Funny how so many people never ask this question at all.
posted by dilettante at 9:32 AM on August 3 [13 favorites]

dilettante: "So Parker looked in his soul and asked himself, "What happens to these women when abortion is not available?"

Funny how so many people never ask this question at all.

I actually believe the bleak truth is that many anti-abortion activists *do* ask this question, and have decided they are willing to have a certain number of women die as collateral damage in their war to save the unborn. Most, they are hoping, will opt to give the child up for adoption rather than risk dying at the hands of an alley abortionist. And if some do, they are gambling that the number will be lower than the the number of babies "saved".

Frankly I believe this is the unavoidable sickness of the anti-choice movement. That it is basically impossible to be completely anti-choice without also being anti-life. Similarly, even assuming the woman keeps the baby to term and the baby is healthy, will that unwanted baby experience a life worth living?
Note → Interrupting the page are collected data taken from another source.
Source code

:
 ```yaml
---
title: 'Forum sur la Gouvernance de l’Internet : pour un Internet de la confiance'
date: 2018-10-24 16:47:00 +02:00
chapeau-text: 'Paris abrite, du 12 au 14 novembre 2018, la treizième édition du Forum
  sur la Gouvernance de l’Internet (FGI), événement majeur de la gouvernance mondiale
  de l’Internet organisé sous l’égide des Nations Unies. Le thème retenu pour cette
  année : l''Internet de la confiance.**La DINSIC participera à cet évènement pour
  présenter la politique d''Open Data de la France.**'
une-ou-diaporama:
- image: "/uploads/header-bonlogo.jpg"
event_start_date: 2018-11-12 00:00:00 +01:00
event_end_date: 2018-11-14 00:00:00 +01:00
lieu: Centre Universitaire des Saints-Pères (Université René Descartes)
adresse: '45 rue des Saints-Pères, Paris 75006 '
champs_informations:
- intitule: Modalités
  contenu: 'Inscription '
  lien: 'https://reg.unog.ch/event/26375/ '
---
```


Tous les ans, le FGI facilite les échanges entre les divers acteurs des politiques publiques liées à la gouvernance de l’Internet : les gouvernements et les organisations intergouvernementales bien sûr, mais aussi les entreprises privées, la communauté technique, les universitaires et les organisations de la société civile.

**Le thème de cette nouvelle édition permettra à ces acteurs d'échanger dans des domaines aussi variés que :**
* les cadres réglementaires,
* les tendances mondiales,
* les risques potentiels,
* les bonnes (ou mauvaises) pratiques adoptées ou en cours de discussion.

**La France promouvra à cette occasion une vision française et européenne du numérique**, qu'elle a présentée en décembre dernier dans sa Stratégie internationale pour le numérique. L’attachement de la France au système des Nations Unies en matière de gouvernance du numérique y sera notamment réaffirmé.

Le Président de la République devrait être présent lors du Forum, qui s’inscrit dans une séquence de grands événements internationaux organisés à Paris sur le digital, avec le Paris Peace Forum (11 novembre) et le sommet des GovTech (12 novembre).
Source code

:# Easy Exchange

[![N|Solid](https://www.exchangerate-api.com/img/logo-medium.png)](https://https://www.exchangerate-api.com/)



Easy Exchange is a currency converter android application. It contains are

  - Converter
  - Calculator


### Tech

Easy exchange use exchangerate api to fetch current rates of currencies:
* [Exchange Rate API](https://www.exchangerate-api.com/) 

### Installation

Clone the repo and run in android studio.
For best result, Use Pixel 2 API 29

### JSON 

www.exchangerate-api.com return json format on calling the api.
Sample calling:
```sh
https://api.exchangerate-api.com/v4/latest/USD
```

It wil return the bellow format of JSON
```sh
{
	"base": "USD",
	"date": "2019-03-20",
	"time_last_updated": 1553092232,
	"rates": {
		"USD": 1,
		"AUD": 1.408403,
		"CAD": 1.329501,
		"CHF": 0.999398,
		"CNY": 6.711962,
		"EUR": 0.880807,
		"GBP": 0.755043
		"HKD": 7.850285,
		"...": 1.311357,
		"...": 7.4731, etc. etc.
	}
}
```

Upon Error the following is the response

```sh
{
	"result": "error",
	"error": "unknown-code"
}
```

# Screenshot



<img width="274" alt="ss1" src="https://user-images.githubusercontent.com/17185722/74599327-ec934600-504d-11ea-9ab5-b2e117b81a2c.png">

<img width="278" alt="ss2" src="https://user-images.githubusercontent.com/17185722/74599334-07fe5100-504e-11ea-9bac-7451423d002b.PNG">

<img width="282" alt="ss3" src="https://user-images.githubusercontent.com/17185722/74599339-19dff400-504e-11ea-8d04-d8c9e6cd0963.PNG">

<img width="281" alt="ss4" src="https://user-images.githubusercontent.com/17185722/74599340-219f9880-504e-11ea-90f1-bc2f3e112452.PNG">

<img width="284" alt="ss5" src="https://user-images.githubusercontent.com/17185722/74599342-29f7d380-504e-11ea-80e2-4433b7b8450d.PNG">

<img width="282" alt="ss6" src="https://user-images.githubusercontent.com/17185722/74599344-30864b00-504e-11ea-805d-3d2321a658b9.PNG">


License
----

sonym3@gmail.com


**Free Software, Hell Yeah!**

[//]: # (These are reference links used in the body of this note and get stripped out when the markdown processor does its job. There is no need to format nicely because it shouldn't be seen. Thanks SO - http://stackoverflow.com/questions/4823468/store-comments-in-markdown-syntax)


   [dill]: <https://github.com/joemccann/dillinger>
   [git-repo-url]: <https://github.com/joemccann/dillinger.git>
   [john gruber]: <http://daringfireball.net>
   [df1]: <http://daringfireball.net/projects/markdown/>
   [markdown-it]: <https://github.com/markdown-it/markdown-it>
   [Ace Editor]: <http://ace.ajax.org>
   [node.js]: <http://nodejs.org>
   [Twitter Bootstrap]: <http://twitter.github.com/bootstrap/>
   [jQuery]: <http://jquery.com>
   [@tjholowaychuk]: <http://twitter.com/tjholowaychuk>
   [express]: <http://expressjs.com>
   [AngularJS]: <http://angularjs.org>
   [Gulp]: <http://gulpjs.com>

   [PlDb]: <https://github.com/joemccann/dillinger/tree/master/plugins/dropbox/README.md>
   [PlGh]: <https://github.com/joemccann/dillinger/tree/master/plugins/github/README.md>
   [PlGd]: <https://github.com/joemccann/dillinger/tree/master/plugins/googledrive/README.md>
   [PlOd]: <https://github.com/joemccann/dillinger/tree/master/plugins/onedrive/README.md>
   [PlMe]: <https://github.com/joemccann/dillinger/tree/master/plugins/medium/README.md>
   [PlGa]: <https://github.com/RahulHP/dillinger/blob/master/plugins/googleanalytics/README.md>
Will that baby displace another baby the mother might have had a few years later when she was ready to be a good mother?
posted by Deathalicious at 10:04 PM on August 4

ghost phoneme: Looking to science to answer the question misses the entire point (although understandable, since the framing we see is generally about "life"). People have a right to control their own bodies, someone else's need doesn't negate that. We don't expect science to tell us when to force people to donate blood or organs.

To expand on this: up to 24-25 weeks, the cells growing in a woman that might eventually develop into a person cannot live without outside the woman. At that point, fetal viability gets more likely, and that is when the discussion (for me) get murky, but then you get into concerns for infant mortality.

Which is not discussed outside of family planning and abortion clinics, because that means the protestors actually care about the future of the possible child.

Thanks for this article, it was great, and posed new ideas for me.